Cao Wei state general (died 228/229)

Wang Shuang (died late 228), courtesy name Ziquan, was a military officer of the state of Cao Wei during the Three Kingdoms period of China. He initially participated in battles against Wei's rival state Eastern Wu but was defeated and captured. Later, he rejoined Wei and was reassigned to the western front to fight against Wei's other rival state, Shu Han. He was killed in battle against Shu forces.

==Life==
Wang Shuang initially served as a lower ranking officer under Chang Diao (常雕), a subordinate of the Wei general Cao Ren.
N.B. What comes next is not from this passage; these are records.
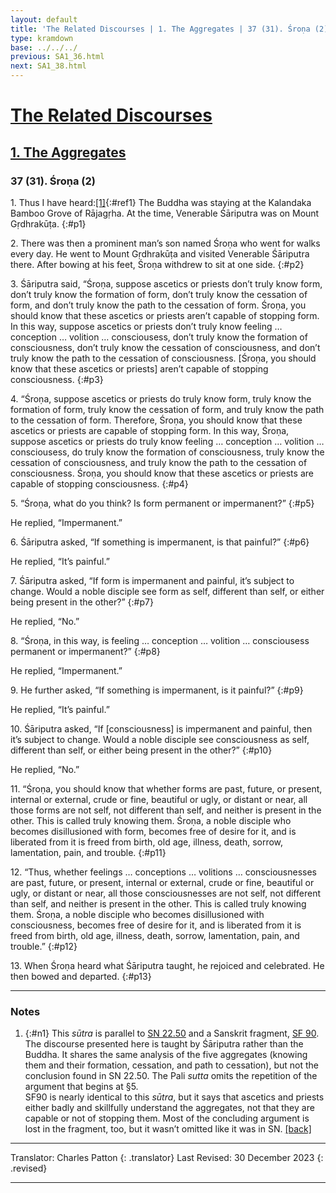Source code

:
```yaml
---
layout: default
title: 'The Related Discourses | 1. The Aggregates | 37 (31). Śroṇa (2)'
type: kramdown
base: ../../../
previous: SA1_36.html
next: SA1_38.html
---
```


# [The Related Discourses](../index.html)
## [1. The Aggregates](index.html)
### 37 (31). Śroṇa (2)

1\. Thus I have heard:[\[1\]](#n1){:#ref1} The Buddha was staying at the Kalandaka Bamboo Grove of Rājagṛha. At the time, Venerable Śāriputra was on Mount Gṛdhrakūṭa.
{:#p1}

2\. There was then a prominent man’s son named Śroṇa who went for walks every day. He went to Mount Gṛdhrakūṭa and visited Venerable Śāriputra there. After bowing at his feet, Śroṇa withdrew to sit at one side.
{:#p2}

3\. Śāriputra said, “Śroṇa, suppose ascetics or priests don’t truly know form, don’t truly know the formation of form, don’t truly know the cessation of form, and don’t truly know the path to the cessation of form. Śroṇa, you should know that these ascetics or priests aren’t capable of stopping form. In this way, suppose ascetics or priests don’t truly know feeling … conception … volition … consciousess, don’t truly know the formation of consciousness, don’t truly know the cessation of consciousness, and don’t truly know the path to the cessation of consciousness. [Śroṇa, you should know that these ascetics or priests] aren’t capable of stopping consciousness.
{:#p3}

4\. “Śroṇa, suppose ascetics or priests do truly know form, truly know the formation of form, truly know the cessation of form, and truly know the path to the cessation of form. Therefore, Śroṇa, you should know that these ascetics or priests are capable of stopping form. In this way, Śroṇa, suppose ascetics or priests do truly know feeling … conception … volition … consciousess, do truly know the formation of consciousness, truly know the cessation of consciousness, and truly know the path to the cessation of consciousness. Śroṇa, you should know that these ascetics or priests are capable of stopping consciousness.
{:#p4}

5\. “Śroṇa, what do you think? Is form permanent or impermanent?”
{:#p5}

He replied, “Impermanent.”


6\. Śāriputra asked, “If something is impermanent, is that painful?”
{:#p6}

He replied, “It’s painful.”


7\. Śāriputra asked, “If form is impermanent and painful, it’s subject to change. Would a noble disciple see form as self, different than self, or either being present in the other?”
{:#p7}

He replied, “No.”


8\. “Śroṇa, in this way, is feeling … conception … volition … consciousess permanent or impermanent?”
{:#p8}

He replied, “Impermanent.”


9\. He further asked, “If something is impermanent, is it painful?”
{:#p9}

He replied, “It’s painful.”


10\. Śāriputra asked, “If [consciousness] is impermanent and painful, then it’s subject to change. Would a noble disciple see consciousness as self, different than self, or either being present in the other?”
{:#p10}

He replied, “No.”


11\. “Śroṇa, you should know that whether forms are past, future, or present, internal or external, crude or fine, beautiful or ugly, or distant or near, all those forms are not self, not different than self, and neither is present in the other. This is called truly knowing them. Śroṇa, a noble disciple who becomes disillusioned with form, becomes free of desire for it, and is liberated from it is freed from birth, old age, illness, death, sorrow, lamentation, pain, and trouble.
{:#p11}

12\. “Thus, whether feelings … conceptions … volitions … consciousnesses are past, future, or present, internal or external, crude or fine, beautiful or ugly, or distant or near, all those consciousnesses are not self, not different than self, and neither is present in the other. This is called truly knowing them. Śroṇa, a noble disciple who becomes disillusioned with consciousness, becomes free of desire for it, and is liberated from it is freed from birth, old age, illness, death, sorrow, lamentation, pain, and trouble.”
{:#p12}

13\. When Śroṇa heard what Śāriputra taught, he rejoiced and celebrated. He then bowed and departed.
{:#p13}

---

### Notes

1. {:#n1} This <em>sūtra</em> is parallel to <a href="https://suttacentral.net/sn22.50" target="_blank">SN 22.50</a> and a Sanskrit fragment, <a href="https://suttacentral.net/sf90/san/vallee" target="_blank">SF 90</a>. The discourse presented here is taught by Śāriputra rather than the Buddha. It shares the same analysis of the five aggregates (knowing them and their formation, cessation, and path to cessation), but not the conclusion found in SN 22.50. The Pali <em>sutta</em> omits the repetition of the argument that begins at §5.<br/>
SF90 is nearly identical to this <em>sūtra</em>, but it says that ascetics and priests either badly and skillfully understand the aggregates, not that they are capable or not of stopping them. Most of the concluding argument is lost in the fragment, too, but it wasn’t omitted like it was in SN. [\[back\]](#ref1)

---

Translator: Charles Patton
{: .translator}
Last Revised: 30 December 2023
{: .revised}

---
When Cao Ren led an expedition force several tens of thousands strong, composed of infantry, cavalry and marines to attack the Wu general Zhu Huan in 222, Chang Diao was tasked with launching a sneak attack on the island Zhongzhou, where the family members of the Wu soldiers lived. Wang Shuang followed Chang Diao into battle and they landed on Zhongzhou unopposed. At the time, Zhu Huan was busy fighting the main Wei army, so he left his subordinates to deal with Wang Shuang and Chang Diao after instructing them to set an ambush for the enemy. As planned, Wang Shuang and Chang Diao fell into the ambush. When they ran back to the shore, they only found out their ships had already been taken and their retreat route sealed. Chang Diao fought to the death, while Wang Shuang was captured by the Wu forces. About 1,000 Wei soldiers died in this single battle while the rest of the detachment surrendered.

Wang Shuang was later released and sent back to Wei. Like Niu Jin, another former subordinate of Cao Ren, he was reassigned to the western front to fight against Wei's other rival state, Shu Han. On the western front, Wang Shuang served as a subordinate the Wei general Cao Zhen, who was in charge of resisting invasions led by Shu's regent Zhuge Liang. During the Siege of Chencang, the Wei officer Hao Zhao and his 1,000 troops successfully held their position at Chencang against the Shu invaders until Wei reinforcements showed up. As Zhuge Liang and the Shu army retreated, Wang Shuang thought that it was a good opportunity to drive back the enemy so he led his troops in pursuit but fell into an ambush and was killed.

==In Romance of the Three Kingdoms==
Wang Shuang appears as a minor character in the 14th-century historical novel Romance of the Three Kingdoms, which romanticises the events before and during the Three Kingdoms period. In the novel, he is famous for his skill in using the meteor hammer. During the Siege of Chencang, he leads the vanguard force of the Wei army led by Cao Zhen and engages the Shu forces in battle. He severely injures the Shu general Zhang Ni, but fails to finish him off because the Shu generals Liao Hua and Wang Ping show up and save Zhang Ni. Wang Shuang eventually meets his end at the hands of the Shu general Wei Yan in a fire attack near Hanzhong.